**DIRECTIONS**
Look through the data below and count each line where the word "githubusercontent" appears. Reply with the count alone.

--- --- ---

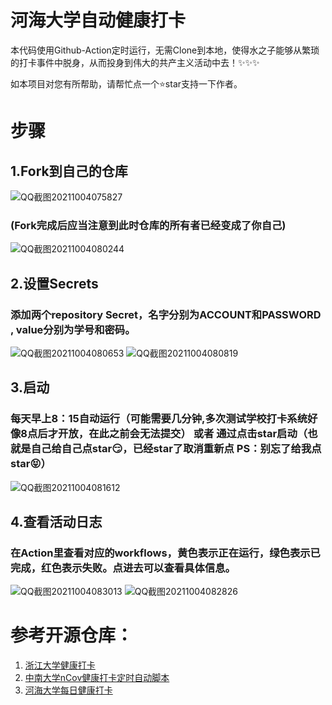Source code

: # 河海大学自动健康打卡
本代码使用Github-Action定时运行，无需Clone到本地，使得水之子能够从繁琐的打卡事件中脱身，从而投身到伟大的共产主义活动中去！✨✨✨

如本项目对您有所帮助，请帮忙点一个⭐star支持一下作者。

# 步骤
## 1.Fork到自己的仓库
![QQ截图20211004075827](https://user-images.githubusercontent.com/72798603/135777837-9b308e08-44a1-4865-8201-fa114a4004e6.png)
### (Fork完成后应当注意到此时仓库的所有者已经变成了你自己)
![QQ截图20211004080244](https://user-images.githubusercontent.com/72798603/135777950-cddbc6b9-ac46-4369-a669-8842debc20db.png)

## 2.设置Secrets
### 添加两个repository Secret，名字分别为ACCOUNT和PASSWORD , value分别为学号和密码。
![QQ截图20211004080653](https://user-images.githubusercontent.com/72798603/135778308-58b2c07c-4b84-470b-8671-7c8da21cf0be.png)
![QQ截图20211004080819](https://user-images.githubusercontent.com/72798603/135778301-6f9d5ede-d2b6-476b-b308-775d9578ca1b.png)


## 3.启动 
### 每天早上8：15自动运行（可能需要几分钟,多次测试学校打卡系统好像8点后才开放，在此之前会无法提交） 或者 通过点击star启动（也就是自己给自己点star😏，已经star了取消重新点  PS：别忘了给我点star😝）
![QQ截图20211004081612](https://user-images.githubusercontent.com/72798603/135778510-be7ad586-8aa5-4f34-9d11-b16949dad1c5.png)

## 4.查看活动日志 
### 在Action里查看对应的workflows，黄色表示正在运行，绿色表示已完成，红色表示失败。点进去可以查看具体信息。
![QQ截图20211004083013](https://user-images.githubusercontent.com/72798603/135778887-24b2d967-04c9-4fa1-bfd4-1542f467fa7f.png)
![QQ截图20211004082826](https://user-images.githubusercontent.com/72798603/135778890-4875f033-72d8-4791-906b-9662c5eb0af7.png)


# 参考开源仓库：

1. [浙江大学健康打卡](https://github.com/lgaheilongzi/ZJU-Clock-In)
2. [中南大学nCov健康打卡定时自动脚本](https://github.com/lxy764139720/Auto_Attendance)
3. [河海大学每日健康打卡](https://github.com/chloceg/hhu-daily-health-common)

--- --- ---

**TASK SOLUTION**
7